Translation and Acting

What these “scripted disciplines” have in common

Adib Masumian
3 min readFeb 17, 2014

I’ve always known that translation is innately derivative work. In other words, a translation simply cannot exist independently of the source material from which it is translated. However, it’s slowly starting to sink in that there are disciplines and careers which are also “scripted,” just like translation.

Consider acting. Even if the most skilled actor throws the immense weight of his heart and soul behind a spectacular performance, some of what he portrayed was not his. Sure, maybe he can improvise and thus make his acting personal—but at the end of the day, no one can deny that the words he spoke were not his. Those belong to the screenwriter, or perhaps the author of the book upon which that movie was based. Thus, while the actor does get credit for breathing life into the words, his performance was ultimately derivative.

Translation is, of course, the same way. The translator’s job is to render what has been conveyed in one language into another, preferably as neatly as possible. An exercise like this involves, by definition, creating something that is derivative of something that preceded it.
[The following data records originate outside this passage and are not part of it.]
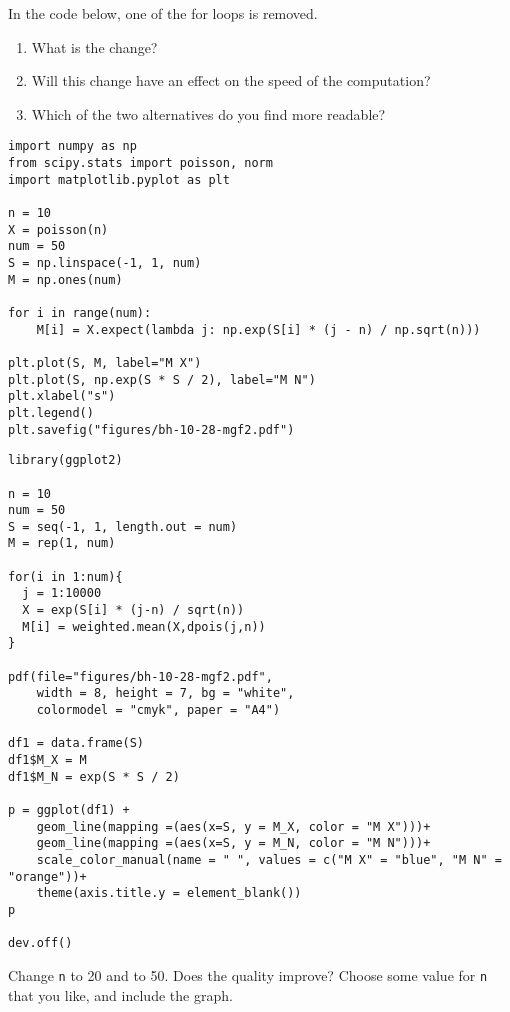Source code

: \begin{exercise}
In the code below, one of the for loops is removed.
\begin{enumerate}
\item What is the change?
\item Will this change have an effect on the speed of the computation?
\item Which of the two alternatives do you find more readable?
\end{enumerate}
\end{exercise}


\begin{verbatim}
import numpy as np
from scipy.stats import poisson, norm
import matplotlib.pyplot as plt

n = 10
X = poisson(n)
num = 50
S = np.linspace(-1, 1, num)
M = np.ones(num)

for i in range(num):
    M[i] = X.expect(lambda j: np.exp(S[i] * (j - n) / np.sqrt(n)))

plt.plot(S, M, label="M X")
plt.plot(S, np.exp(S * S / 2), label="M N")
plt.xlabel("s")
plt.legend()
plt.savefig("figures/bh-10-28-mgf2.pdf")
\end{verbatim}

\begin{verbatim}
library(ggplot2)  

n = 10
num = 50
S = seq(-1, 1, length.out = num)
M = rep(1, num)

for(i in 1:num){
  j = 1:10000
  X = exp(S[i] * (j-n) / sqrt(n))
  M[i] = weighted.mean(X,dpois(j,n))
}

pdf(file="figures/bh-10-28-mgf2.pdf",
    width = 8, height = 7, bg = "white",          
    colormodel = "cmyk", paper = "A4")

df1 = data.frame(S)
df1$M_X = M
df1$M_N = exp(S * S / 2)

p = ggplot(df1) +
    geom_line(mapping =(aes(x=S, y = M_X, color = "M X")))+
    geom_line(mapping =(aes(x=S, y = M_N, color = "M N")))+
    scale_color_manual(name = " ", values = c("M X" = "blue", "M N" = "orange"))+
    theme(axis.title.y = element_blank())
p

dev.off()
\end{verbatim}

\begin{exercise}
Change \texttt{n} to 20 and to 50. Does the quality improve? Choose some value for \texttt{n} that you like, and include the graph.
\end{exercise}



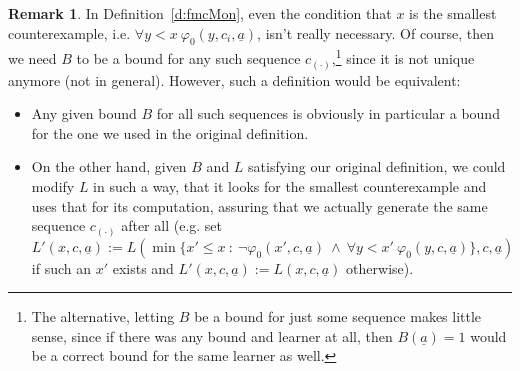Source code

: \documentclass[1p]{elsarticle}
\newcommand{\tup}{\underline} %
\theoremstyle{plain}
\theoremstyle{definition}
\newtheorem{rmk}[thm]{Remark}
\theoremstyle{remark}
\renewcommand{\phi}{\varphi}
\theoremstyle{definition}
\begin{document}
\begin{rmk}\label{r:smallestCE}
In Definition~\ref{d:fmcMon}, even the condition that $x$ is the smallest counterexample, i.e. $\forall y<x\ \phi_0(y,c_i,\tup a)$, isn't really necessary. Of course, then we need $B$ to be a bound for any such sequence $c_{(\cdot)}$,\footnote{The alternative, letting $B$ be a bound for just some sequence makes little sense, since if there was any bound and learner at all, then $B(\tup a)=1$ would be a correct bound for the same learner as well.} since it is not unique anymore (not in general). However, such a definition would be equivalent:
\begin{itemize} 
\item Any given bound $B$ for all such sequences is obviously in particular a bound for the one we used in the original definition.
\item On the other hand, given $B$ and $L$ satisfying our original definition, we could modify $L$ in such a way, that it looks for the smallest counterexample and uses that for its computation, assuring that we actually generate the same sequence $c_{(\cdot)}$ after all (e.g. set 
$L'(x,c,\tup a):=L(\min \{x'\leq x\ :\  \neg\phi_0(x',c,\tup a)\ \wedge\ \forall y<x'\ \phi_0(y,c,\tup a)\},c,\tup a)$ if such an $x'$ exists and 
$L'(x,c,\tup a):=L(x,c,\tup a)$ otherwise).
\end{itemize}
\end{rmk}
\end{document}

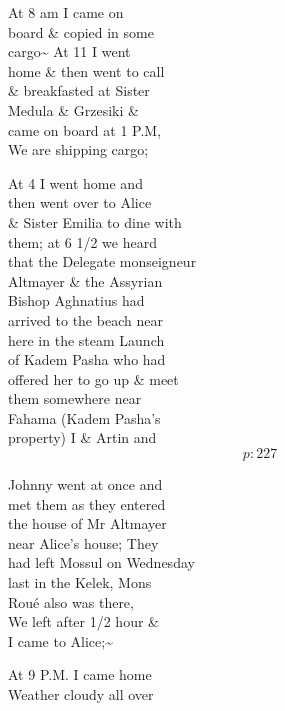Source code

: \documentclass{report}
\begin{document}
	\par{
 	At 8 am I came on\ \\board \& copied in some\ \\cargo\~{} At 11 I went\ \\home \& then went to call\ \\\& breakfasted at Sister\ \\Medula \& Grzesiki \&\ \\came on board at 1 P.M,\ \\We are shipping cargo;\ \\
	}

	\par{
 	At 4 I went home and\ \\then went over to Alice\ \\\& Sister Emilia to dine with\ \\them; at 6 1/2 we heard\ \\that the Delegate monseigneur\ \\Altmayer \& the Assyrian\ \\Bishop Aghnatius had\ \\arrived to the beach near\ \\here in the steam Launch\ \\of Kadem Pasha who had\ \\offered her to go up \& meet\ \\them somewhere near\ \\Fahama (Kadem Pasha's\ \\property) I \& Artin and\ \\
  \[p: 227 \]

	}



	\par{
 	Johnny went at once and\ \\met them as they entered\ \\the house of Mr Altmayer\ \\near Alice's house; They\ \\had left Mossul on Wednesday\ \\last in the Kelek, Mons\ \\Roué also was there,\ \\We left after 1/2 hour \&\ \\I came to Alice;\~{}\ \\
	}

	\par{
 	At 9 P.M. I came home\ \\Weather cloudy all over\ \\
	}
\end{document}
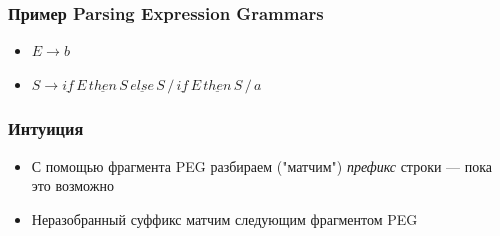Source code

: \documentclass{beamer}
\begin{document}
\begin{frame}[fragile]
  \transwipe[direction=90]
  \frametitle{Пример Parsing Expression Grammars}
  \begin{itemize}
    \item $E \rightarrow b $
    \item $S \rightarrow \underline{if} \, E \, \underline{then} \, S \, \underline{else} \, S \, / \, \underline{if} \, E \, \underline{then} \, S \, / \, a$    
  \end{itemize}
\end{frame}

\begin{frame}[fragile]
  \transwipe[direction=90]
  \frametitle{Интуиция}
  \begin{itemize}
    \item С помощью фрагмента PEG разбираем ("матчим") \textit{префикс} строки --- пока это возможно
    \item Неразобранный суффикс матчим следующим фрагментом PEG
  \end{itemize}
\end{frame}
\end{document}
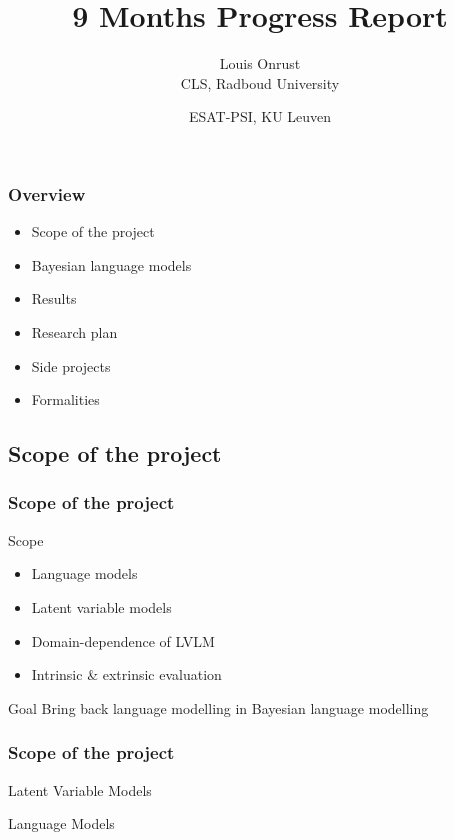 \documentclass{beamer}
\title{9 Months Progress Report}
\author{Louis Onrust \\ CLS, Radboud University \and ESAT-PSI, KU Leuven}
\begin{document}
\begin{frame}
    \titlepage
\end{frame}

\begin{frame}
    \frametitle{Overview}

    \begin{itemize}
        \item Scope of the project
        \item Bayesian language models
        \item Results
        \item Research plan
        \item Side projects
        \item Formalities
    \end{itemize}

\end{frame}

\begin{frame}\section{Scope of the project}
    \frametitle{Scope of the project}

    \begin{block}{Scope}
        \begin{itemize}
            \item Language models
            \item Latent variable models
            \item Domain-dependence of LVLM
            \item Intrinsic \& extrinsic evaluation
        \end{itemize}
    \end{block}

    \begin{block}{Goal}
        Bring back language modelling in Bayesian language modelling    
    \end{block}
\end{frame}

\begin{frame}
    \frametitle{Scope of the project}

    \begin{block}{Latent Variable Models}
    
    \end{block}

    \begin{block}{Language Models}

    \end{block}
\end{frame}
\end{document}
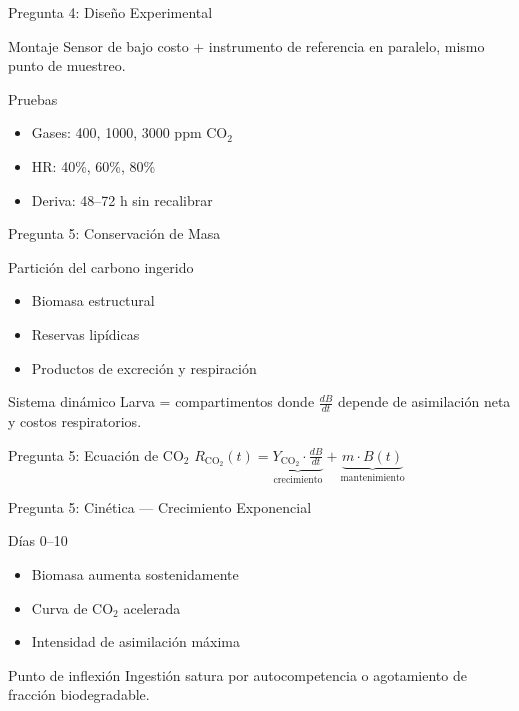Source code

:\documentclass[aspectratio=169, 11pt]{beamer}
\begin{document}
\begin{frame}{Pregunta 4: Diseño Experimental}
\begin{block}{Montaje}
\footnotesize
Sensor de bajo costo + instrumento de referencia en paralelo, mismo punto de muestreo.
\end{block}
\begin{exampleblock}{Pruebas}
\footnotesize
\begin{itemize}
    \item Gases: 400, 1000, 3000 ppm CO$_2$
    \item HR: 40\%, 60\%, 80\%
    \item Deriva: 48--72 h sin recalibrar
\end{itemize}
\end{exampleblock}
\end{frame}

\begin{frame}{Pregunta 5: Conservación de Masa}
\begin{block}{Partición del carbono ingerido}
\footnotesize
\begin{itemize}
    \item Biomasa estructural
    \item Reservas lipídicas
    \item Productos de excreción y respiración
\end{itemize}
\end{block}
\begin{exampleblock}{Sistema dinámico}
\footnotesize
Larva = compartimentos donde $\frac{dB}{dt}$ depende de asimilación neta y costos respiratorios.
\end{exampleblock}
\end{frame}

\begin{frame}{Pregunta 5: Ecuación de CO$_2$}
\centering
\Large
$R_{\text{CO}_2}(t) = \underbrace{Y_{\text{CO}_2} \cdot \frac{dB}{dt}}_{\text{crecimiento}} + \underbrace{m \cdot B(t)}_{\text{mantenimiento}}$
\end{frame}

\begin{frame}{Pregunta 5: Cinética --- Crecimiento Exponencial}
\begin{block}{Días 0--10}
\footnotesize
\begin{itemize}
    \item Biomasa aumenta sostenidamente
    \item Curva de CO$_2$ acelerada
    \item Intensidad de asimilación máxima
\end{itemize}
\end{block}
\begin{exampleblock}{Punto de inflexión}
\footnotesize
Ingestión satura por autocompetencia o agotamiento de fracción biodegradable.
\end{exampleblock}
\end{frame}
\end{document}
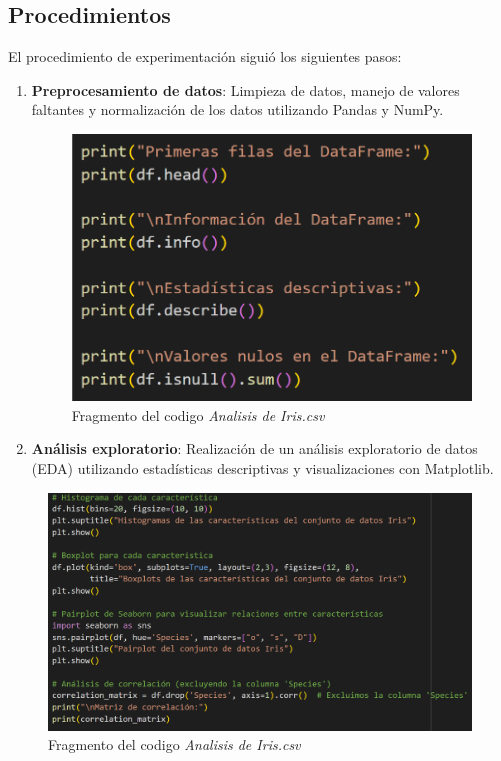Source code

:\documentclass[conference]{IEEEtran}
\begin{document}
    \subsection{Procedimientos}
        El procedimiento de experimentación siguió los siguientes pasos:
        \begin{enumerate}
        \item \textbf{Preprocesamiento de datos}: Limpieza de datos, manejo de valores faltantes y normalización de los datos utilizando Pandas y NumPy.
        
        \begin{figure}[h]
            \centering
            \includegraphics[scale=.4]{code1.png}
            \caption{Fragmento del codigo \textit{Analisis de Iris.csv}} 
        \end{figure}
    
        \item \textbf{Análisis exploratorio}: Realización de un análisis exploratorio de datos (EDA) utilizando estadísticas descriptivas y visualizaciones con Matplotlib.
        \end{enumerate}

        \begin{figure}[h]
            \centering
            \includegraphics[scale=.26]{code2.png}
            \caption{Fragmento del codigo \textit{Analisis de Iris.csv}} 
        \end{figure}
\end{document}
How much freedom does the translator have in performing his task? In other words, how beholden is he to the source text? It depends on how comfortable he is with exercising poetic license—but that itself is a fine line to walk. If he gets too liberal in his rendition, he might be accused of doing less translation and more interpretation. This is the sort of criticism that Edward Fitzgerald’s “translation” of Omar Khayyam’s Rubaiyat has received over the years.

I suppose there’s nothing inherently wrong with this practice, but it’s a different exercise that yields a fundamentally different result: translation produces a result is largely faithful to the source text, while interpretation doesn’t always do this.

There are certainly other pursuits that are scripted in some way. Poetry, novels, and paintings tend to be based on an idea, another person’s work, or some sort of inspiration. Singers often sing other peoples’ words. Where is the originality in this largely derivative world?

Perhaps it’s the creator’s brand that gives his or her creation that tinge of originality—the novelist’s diction, the painter’s technique, the actor’s range of genuine emotion. So, too, is the case with translation. The source text is fixed, permanent and unchanging—but the possibilities for rendering it into another language are limitless. One need look no further than Tolstoy’s immortal Anna Karenina, which has been translated into English 11 times since its original publication in 1877. The most recent of these translations, by Marian Schwartz, is being published later this year. It looks like the limitless affordances of language are allowing people to continue to unearth still-latent subtleties in these classic texts. Each and every one of these is a unique contribution, with its own strengths and weaknesses.

Perhaps this is the balance: that there is nothing totally original or totally derivative. Rather, it might be that most creative pursuits in this world require constant adjustment of these scales to strike that genuinely real chord. Maybe this is how we can bring things into this world that are at once inspired but also unique.